ORA-12012: error on auto execute of job 141
ORA-00376: file 185 cannot be read at this time
ORA-01111: name for data file 185 is unknown – rename to correct file
ORA-01110: data file 185: ‘/xxxx/dbs/MISSING00185′
As the clone finally completed its failed attempts to clean up the complicated missing datafiles, it exited, opened the database and then the real issue began to finally show itself:
Errors in file /xxxxx/bdump/_dbw0_19081.trc:
ORA-01186: file 1003 failed verification tests
ORA-01157: cannot identify/lock data file 1003 – see DBWR trace file
ORA-01110: data file 1003: ‘/target_not_duplicate_dir/temp_1_03.dbf’
File 1003 not verified due to error ORA-01157
Uhmmmm….I don’t have directory paths for the target database on the clone destination server…what is up with that??
Since it’s tempfiles, I did a quick look at v$tempfile and it showed that all the tempfiles that were mapped and created as part of the duplicate and converted in the dbfile_convert parameter, show the original, TARGET database’s directory path! No datafiles had this problem, only the tempfiles form the clone.
I have a helpful link that I keep around for looking at the X$ table definitions:
Due to this, I was then able to change my query to:
Select distinct(FHDBI) from X$KCVFHMRR;
This resulted in TWO distinct DBID’s, showing a very similar bug to 9314439, but only effecting the tempfiles for the failed recovery in 10.2.0.4.3 vs. what they have seen for this bug in 11g. The data dictionary had mismatched the DBID in the headers for the tempfiles, not the datafiles.
The clone consisted of a secondary temp tablespace that was created post the clone, so the resolution was to switch to the secondary temp tablespaces, drop the corrupt temp tablespace “with contents and datafiles”, (it refused to let go otherwise!) and to recreate the original temp tablepace.

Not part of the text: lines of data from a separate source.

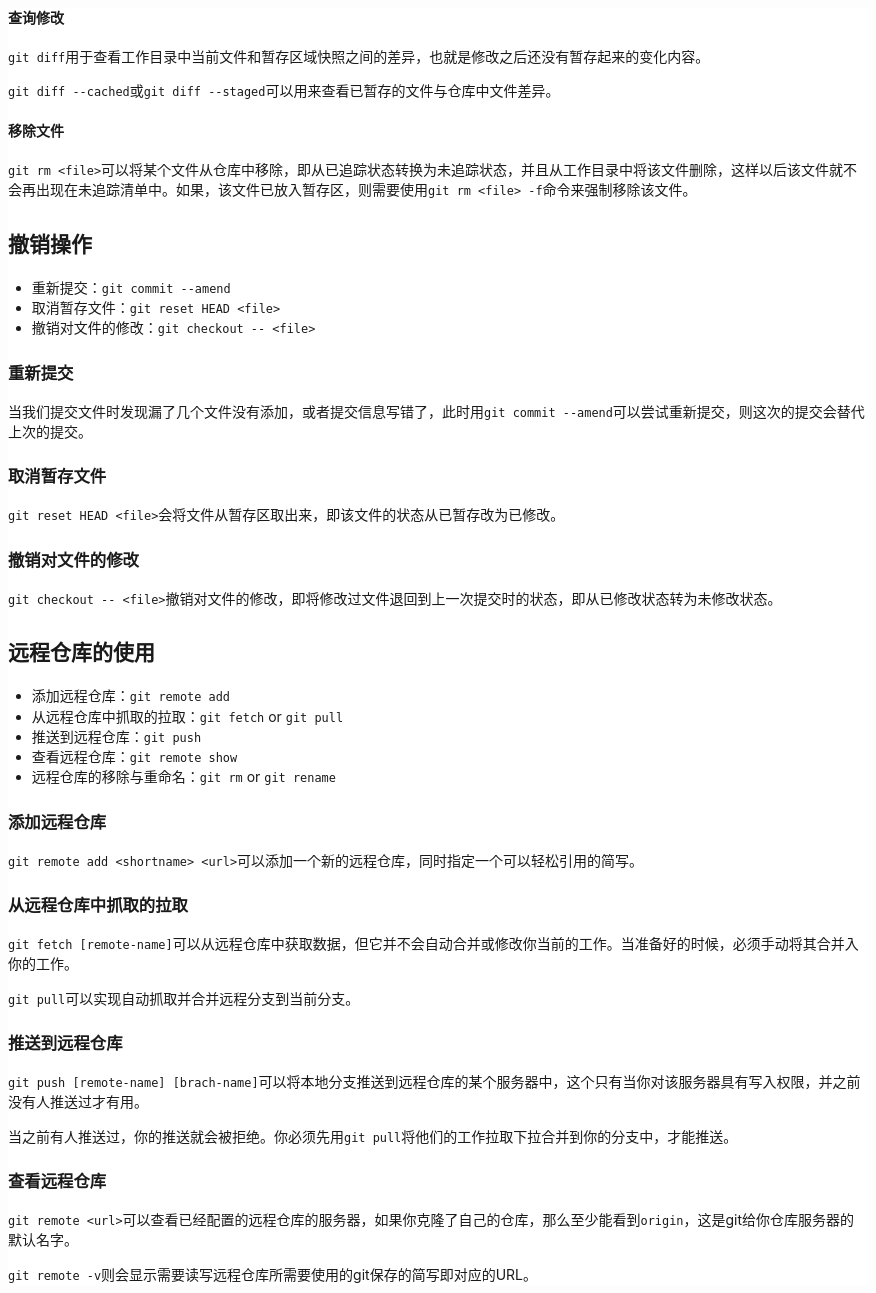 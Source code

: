 #### 查询修改

`git diff`用于查看工作目录中当前文件和暂存区域快照之间的差异，也就是修改之后还没有暂存起来的变化内容。

`git diff --cached`或`git diff --staged`可以用来查看已暂存的文件与仓库中文件差异。

#### 移除文件
`git rm <file>`可以将某个文件从仓库中移除，即从已追踪状态转换为未追踪状态，并且从工作目录中将该文件删除，这样以后该文件就不会再出现在未追踪清单中。如果，该文件已放入暂存区，则需要使用`git rm <file> -f`命令来强制移除该文件。

## 撤销操作

 - 重新提交：`git commit --amend`
 - 取消暂存文件：`git reset HEAD <file>`
 - 撤销对文件的修改：`git checkout -- <file>`

### 重新提交
当我们提交文件时发现漏了几个文件没有添加，或者提交信息写错了，此时用`git commit --amend`可以尝试重新提交，则这次的提交会替代上次的提交。

### 取消暂存文件
`git reset HEAD <file>`会将文件从暂存区取出来，即该文件的状态从已暂存改为已修改。

### 撤销对文件的修改
`git checkout -- <file>`撤销对文件的修改，即将修改过文件退回到上一次提交时的状态，即从已修改状态转为未修改状态。


## 远程仓库的使用

- 添加远程仓库：`git remote add`
- 从远程仓库中抓取的拉取：`git fetch` or `git pull`
- 推送到远程仓库：`git push`
- 查看远程仓库：`git remote show`
- 远程仓库的移除与重命名：`git rm` or `git rename`

### 添加远程仓库
`git remote add <shortname> <url>`可以添加一个新的远程仓库，同时指定一个可以轻松引用的简写。

### 从远程仓库中抓取的拉取
`git fetch [remote-name]`可以从远程仓库中获取数据，但它并不会自动合并或修改你当前的工作。当准备好的时候，必须手动将其合并入你的工作。

`git pull`可以实现自动抓取并合并远程分支到当前分支。

###  推送到远程仓库
`git push [remote-name] [brach-name]`可以将本地分支推送到远程仓库的某个服务器中，这个只有当你对该服务器具有写入权限，并之前没有人推送过才有用。

当之前有人推送过，你的推送就会被拒绝。你必须先用`git pull`将他们的工作拉取下拉合并到你的分支中，才能推送。

### 查看远程仓库
`git remote <url>`可以查看已经配置的远程仓库的服务器，如果你克隆了自己的仓库，那么至少能看到`origin`，这是git给你仓库服务器的默认名字。

`git remote -v`则会显示需要读写远程仓库所需要使用的git保存的简写即对应的URL。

ALTER DATABASE DEFAULT TEMORARY TABLESPACE OTHR_TEMP;
As this is a temp tablespace group, I am required to drop the tablespaces that comprise the group:
DROP TABLESPACE TEMP_4 INCLUDING CONTENTS AND DATAFILES;
DROP TABLESPACE TEMP_3 INCLUDING CONTENTS AND DATAFILES;
DROP TABLESPACE TEMP_2 INCLUDING CONTENTS AND DATAFILES;
DROP TABLESPACE TEMP_1 INCLUDING CONTENTS AND DATAFILES;
CREATE TEMPORARY TABLESPACE TEMP_1 TEMPFILE ‘/xxxxx/temp_1_01.dbf’ size 51200M,
‘/xxxxx/temp_1_02.dbf’ size 51200M
Tablespace group temp;
CREATE TEMPORARY TABLESPACE TEMP_2 TEMPFILE ‘…;
ALTER TABLESPACE TEMP_2 TABLESPACE GROUP TEMP;
So on and so forth… recreating each of the temporary tablespaces and adding them to the tablespace group.
I then needed to redirect to use the larger temp tablespace group I’d just recreated.
ALTER DATABASE DEFAULT TEMPORARY TABLESPACE TEMP;
I then ran the post clean up script and proceeded with the final steps of the clone successfully. The challenge here it to remember, that as a DBA, you have a lot of features that may save you space and time in a clone, but can also make it really difficult to track down the real problem or at least delay you from finding it when it comes to the chaos it can fill your alert log with!